Books

Jillian Christmas, Kama La Mackerel & jaye simpson finalists for $10K prize for emerging LGBTQ writers

The annual award is presented to a writer community whose published work demonstrates great literary promise. The winner will be announced on June 23, 2021.
Jillian Christmas (left) Kama La Mackerel (centre) and jaye simpson are the finalists for the 2021 Dayne Ogilvie Prize. (K. Ho, submitted by La Mackerel, submitted by simpson)

Jillian Christmas, Kama La Mackerel and jaye simpson are the finalists for the 2021 Dayne Ogilvie Prize for LGBTQ2S+ Emerging Writers.

The $10,000 award is presented to a writer whose published work demonstrates great literary promise.

Robin Pacific established this prize in 2007 to honour her late friend, Dayne Ogilvie, who was a respected editor, writer and lover of the arts.

The finalists were selected by a jury composed of Daniel Allen Cox, Eva Crocker and Danny Ramadan. They will also select the winner.

Christmas is a queer, Afro-Caribbean writer, educator, curator and consultant based in Vancouver. She is the spoken word curator of the Vancouver Writers Fest, he former Artistic Director of Vancouver's Verses Festival of Words.

Christmas is the author of the poetry collection The Gospel of Breaking. Befitting someone who "speaks things into being," she extracts from family history, queer lineage and the political landscape of a racialized life to create a rich, softly defiant collection of poems.

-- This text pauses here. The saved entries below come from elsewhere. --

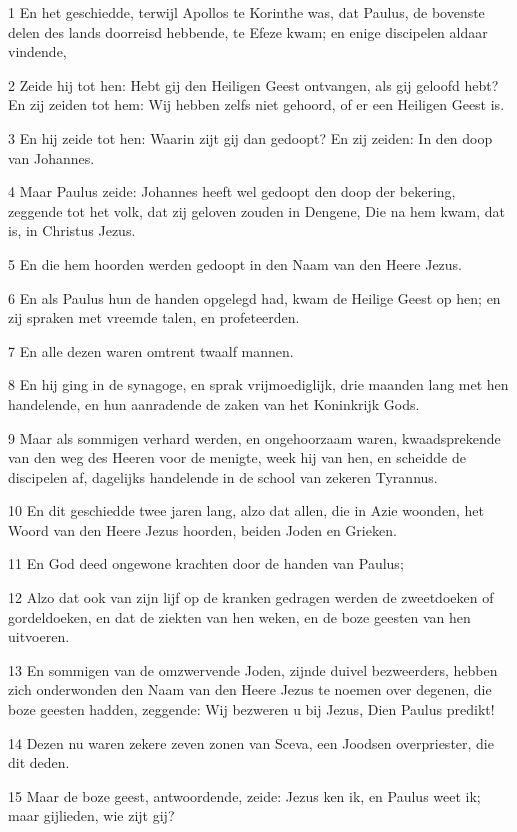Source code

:\par 1 En het geschiedde, terwijl Apollos te Korinthe was, dat Paulus, de bovenste delen des lands doorreisd hebbende, te Efeze kwam; en enige discipelen aldaar vindende,
\par 2 Zeide hij tot hen: Hebt gij den Heiligen Geest ontvangen, als gij geloofd hebt? En zij zeiden tot hem: Wij hebben zelfs niet gehoord, of er een Heiligen Geest is.
\par 3 En hij zeide tot hen: Waarin zijt gij dan gedoopt? En zij zeiden: In den doop van Johannes.
\par 4 Maar Paulus zeide: Johannes heeft wel gedoopt den doop der bekering, zeggende tot het volk, dat zij geloven zouden in Dengene, Die na hem kwam, dat is, in Christus Jezus.
\par 5 En die hem hoorden werden gedoopt in den Naam van den Heere Jezus.
\par 6 En als Paulus hun de handen opgelegd had, kwam de Heilige Geest op hen; en zij spraken met vreemde talen, en profeteerden.
\par 7 En alle dezen waren omtrent twaalf mannen.
\par 8 En hij ging in de synagoge, en sprak vrijmoediglijk, drie maanden lang met hen handelende, en hun aanradende de zaken van het Koninkrijk Gods.
\par 9 Maar als sommigen verhard werden, en ongehoorzaam waren, kwaadsprekende van den weg des Heeren voor de menigte, week hij van hen, en scheidde de discipelen af, dagelijks handelende in de school van zekeren Tyrannus.
\par 10 En dit geschiedde twee jaren lang, alzo dat allen, die in Azie woonden, het Woord van den Heere Jezus hoorden, beiden Joden en Grieken.
\par 11 En God deed ongewone krachten door de handen van Paulus;
\par 12 Alzo dat ook van zijn lijf op de kranken gedragen werden de zweetdoeken of gordeldoeken, en dat de ziekten van hen weken, en de boze geesten van hen uitvoeren.
\par 13 En sommigen van de omzwervende Joden, zijnde duivel bezweerders, hebben zich onderwonden den Naam van den Heere Jezus te noemen over degenen, die boze geesten hadden, zeggende: Wij bezweren u bij Jezus, Dien Paulus predikt!
\par 14 Dezen nu waren zekere zeven zonen van Sceva, een Joodsen overpriester, die dit deden.
\par 15 Maar de boze geest, antwoordende, zeide: Jezus ken ik, en Paulus weet ik; maar gijlieden, wie zijt gij?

"The Gospel of Breaking is an unforgettable book that speaks to lineages of Black queerness while showing how poetry and cadence can inhabit a body," the jury said in a statement. 

"A writer of exceptional skill who circles back on memory and consciousness, she challenges us, through her own compassion and vulnerability, to confront oppression and to imagine new possibilities for justice and belonging."

La Mackerel is a Mauritian Canadian multidisciplinary artist, educator, writer, community arts facilitator and literary translator. La Mackerel has exhibited and performed their work internationally and their writing in different languages. They live in Montreal.

In their debut poetry collection ZOM-FAM, La Mackerel mythologizes a queer/trans narrative of and for their home island Mauritius. ZOM-FAM, meaning "man-woman" or "transgender" in Mauritian Kreol, is a voyage into the coming of age of a gender-creative child growing up amidst the legacy of colonial silences. It was named one of CBC Books best Canadian poetry in 2020

"Their multilingual, lyrical poems entrance with hypnotic rhythm and tell a story that spans decades and borders. La Mackerel captures the power of connections maintained in spite of the blunt, relentless pain of distance," said the jury in a statement.

simpson is an Oji-Cree Saulteaux poet from the Sapotaweyak Cree Nation. They are the author of the poetry collection it was never going to be okay. Their work has been featured in publications like Poetry Is Dead, This Magazine, Prism International and Room. They are also nominated for the 2021 Indigenous Voices Award.

it was never going to be okay explores the intimacies of understanding intergenerational trauma, Indigeneity and queerness, while addressing urban Indigenous diaspora and breaking down the limitations of sexual understanding as a trans woman. 

"jaye simpson's poetry is masterful, unpredictable, and artistically undeniable," the jury said.

"They command every corner of the page with authenticity and finesse, taming their work with strength and authority. Not broken by the colonial world they inhabit, but made whole despite it."

The winner of the 2021 Dayne Ogilvie Prize will be announced on June 23, 2021. The remaining finalists will each receive $1,000.

Last year's winner was Arielle Twist.

Other past winners include Kai Cheng Thom, Amber Dawn, Farzana Doctor and Zoe Whittall.

The Writers' Trust of Canada is an organization that supports Canadian writers through literary awards, fellowships, financial grants, mentorships and more.

The organization was founded in 1976 by Margaret Atwood, Pierre Berton, Graeme Gibson, Margaret Laurence and David Young.

It also gives out seven prizes in recognition of the year's best in fiction, nonfiction and short story, as well as mid-career and lifetime achievement awards.

Corrections

  • An earlier version of this story said that Lindsay Nixon, who now goes by Jas M. Morgan, won the 2020 prize. They won the 2019 prize. Arielle Twist won the 2020 prize.